Every day she undergoes intensive physiotherapy to move her legs and to build the strength in her upper body. On the day we visited her custom-built wheelchair had just been delivered.

Home in ruins

But these are all things that will all need to be replaced as she grows - and the question is how this family will cope when Samar is eventually sent back to Gaza.

“ I am desperate to see her again. But I don't want her to come back here - not to this ”
Khaled, Samar's father Jabaliya, Gaza

The neighbourhood of Jabaliya looks exactly as it did when I was last there just over six months ago.

With the Israeli blockade still in place there is no concrete or steel to rebuild it. At the moment there is precious little to come back to.

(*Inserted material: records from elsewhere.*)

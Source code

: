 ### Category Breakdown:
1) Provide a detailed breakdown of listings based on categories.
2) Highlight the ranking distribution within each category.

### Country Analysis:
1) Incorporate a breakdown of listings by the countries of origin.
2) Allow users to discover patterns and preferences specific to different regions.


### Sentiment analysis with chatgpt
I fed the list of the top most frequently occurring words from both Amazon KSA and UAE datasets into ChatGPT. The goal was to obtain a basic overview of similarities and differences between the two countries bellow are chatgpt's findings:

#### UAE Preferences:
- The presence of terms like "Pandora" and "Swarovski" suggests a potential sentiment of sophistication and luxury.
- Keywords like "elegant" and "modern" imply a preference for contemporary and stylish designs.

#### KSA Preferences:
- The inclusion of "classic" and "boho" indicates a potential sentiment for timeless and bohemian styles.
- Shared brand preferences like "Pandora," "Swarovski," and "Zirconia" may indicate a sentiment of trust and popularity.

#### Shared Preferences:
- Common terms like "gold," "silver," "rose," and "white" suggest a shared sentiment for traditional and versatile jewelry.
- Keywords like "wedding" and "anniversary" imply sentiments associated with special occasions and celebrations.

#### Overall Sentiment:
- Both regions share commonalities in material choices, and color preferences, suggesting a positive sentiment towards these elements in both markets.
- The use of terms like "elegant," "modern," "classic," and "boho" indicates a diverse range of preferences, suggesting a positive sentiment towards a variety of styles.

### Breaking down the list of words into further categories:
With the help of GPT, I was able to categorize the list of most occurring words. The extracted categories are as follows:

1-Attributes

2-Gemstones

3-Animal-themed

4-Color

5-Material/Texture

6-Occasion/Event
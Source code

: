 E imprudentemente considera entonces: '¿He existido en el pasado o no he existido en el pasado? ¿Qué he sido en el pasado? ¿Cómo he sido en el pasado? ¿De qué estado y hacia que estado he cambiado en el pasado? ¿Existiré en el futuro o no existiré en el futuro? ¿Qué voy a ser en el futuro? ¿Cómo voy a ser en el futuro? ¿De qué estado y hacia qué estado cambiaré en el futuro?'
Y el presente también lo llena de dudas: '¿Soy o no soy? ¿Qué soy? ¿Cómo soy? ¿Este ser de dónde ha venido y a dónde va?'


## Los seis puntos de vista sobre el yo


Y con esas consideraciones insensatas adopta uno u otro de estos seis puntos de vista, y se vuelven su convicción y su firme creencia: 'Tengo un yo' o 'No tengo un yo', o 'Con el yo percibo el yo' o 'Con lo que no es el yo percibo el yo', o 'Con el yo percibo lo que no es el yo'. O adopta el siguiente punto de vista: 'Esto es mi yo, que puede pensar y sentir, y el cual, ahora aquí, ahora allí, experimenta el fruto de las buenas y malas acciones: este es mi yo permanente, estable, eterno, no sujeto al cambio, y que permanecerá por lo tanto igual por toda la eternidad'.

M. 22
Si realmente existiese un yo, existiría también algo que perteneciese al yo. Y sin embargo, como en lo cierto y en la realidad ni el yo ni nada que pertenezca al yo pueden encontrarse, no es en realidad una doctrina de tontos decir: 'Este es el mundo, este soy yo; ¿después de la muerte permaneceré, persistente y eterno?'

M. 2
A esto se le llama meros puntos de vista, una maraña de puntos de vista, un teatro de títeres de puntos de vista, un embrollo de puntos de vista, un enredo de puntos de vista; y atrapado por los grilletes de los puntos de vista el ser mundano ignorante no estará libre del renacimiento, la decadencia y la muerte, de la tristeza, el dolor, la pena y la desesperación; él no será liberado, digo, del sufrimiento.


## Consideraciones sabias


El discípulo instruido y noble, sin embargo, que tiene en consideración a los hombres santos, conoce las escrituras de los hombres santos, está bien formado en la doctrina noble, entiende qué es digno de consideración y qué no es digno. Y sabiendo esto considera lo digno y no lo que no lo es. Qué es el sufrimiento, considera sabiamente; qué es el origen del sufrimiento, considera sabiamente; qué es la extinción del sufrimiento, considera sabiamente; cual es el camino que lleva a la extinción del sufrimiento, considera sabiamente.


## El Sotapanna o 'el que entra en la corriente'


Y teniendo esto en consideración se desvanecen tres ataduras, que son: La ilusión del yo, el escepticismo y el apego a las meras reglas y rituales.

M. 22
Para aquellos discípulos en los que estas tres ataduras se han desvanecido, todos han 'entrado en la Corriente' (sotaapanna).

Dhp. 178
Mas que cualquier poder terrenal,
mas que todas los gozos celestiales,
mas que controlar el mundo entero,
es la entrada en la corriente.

In Gaza there is still no sign of the aid that was promised by the outside world.

In Jabaliya people are so desperate to salvage some respectability that they spend their days scavenging for broken bricks and metal, which they drag away on donkey-drawn carts.

In place of his home, Samar's father Khaled has been given a prefabricated hut - which feels like a sauna in Gaza's summer heat. It is without any running water or electricity.

"I miss my daughter terribly," he said. "I am desperate to see her again. But I don't want her to come back here - not to this. What can I offer her? She is much better where she is."

Khaled spends what little money he has on phone calls to Brussels.

Samar sings to him down the line.

So imagine the emotion as he had the chance to see her face in the pictures we had brought from Brussels.

The entire family gathered around as we showed Khaled the film - including Samar's young brother.

"It's been tough for all of us," said Khaled. "The family has been split for almost seven months - and we are still coping with the trauma and the grief. This little boy needs his mum."

Israeli denial

The Israeli Defence Force has told the BBC that their inquiry into the family's allegations had found no evidence of such an incident. They stressed they have never targeted innocent civilians.

But the morals and behaviour of the army have been called into question by a number of serving soldiers who took part in the Gaza offensive - although the military has dismissed their testimonies as based on hearsay.

Back in Belgium, Samar's mother Kawtar says she wants to stay in Europe, even though the family has been split.

"I want Samar to get better," she says. "I am just hoping that she won't stay like this.

"The doctors say she is very smart and she performs well. I don't want to take her to Gaza because I don't want her to lose her mind like she lost her legs."

In the orderly surroundings of a Belgian hospital Samar has all the attention she needs. But it is tough enough dealing with a disability like this, never mind coping with it, amid the chaos and destruction of Gaza.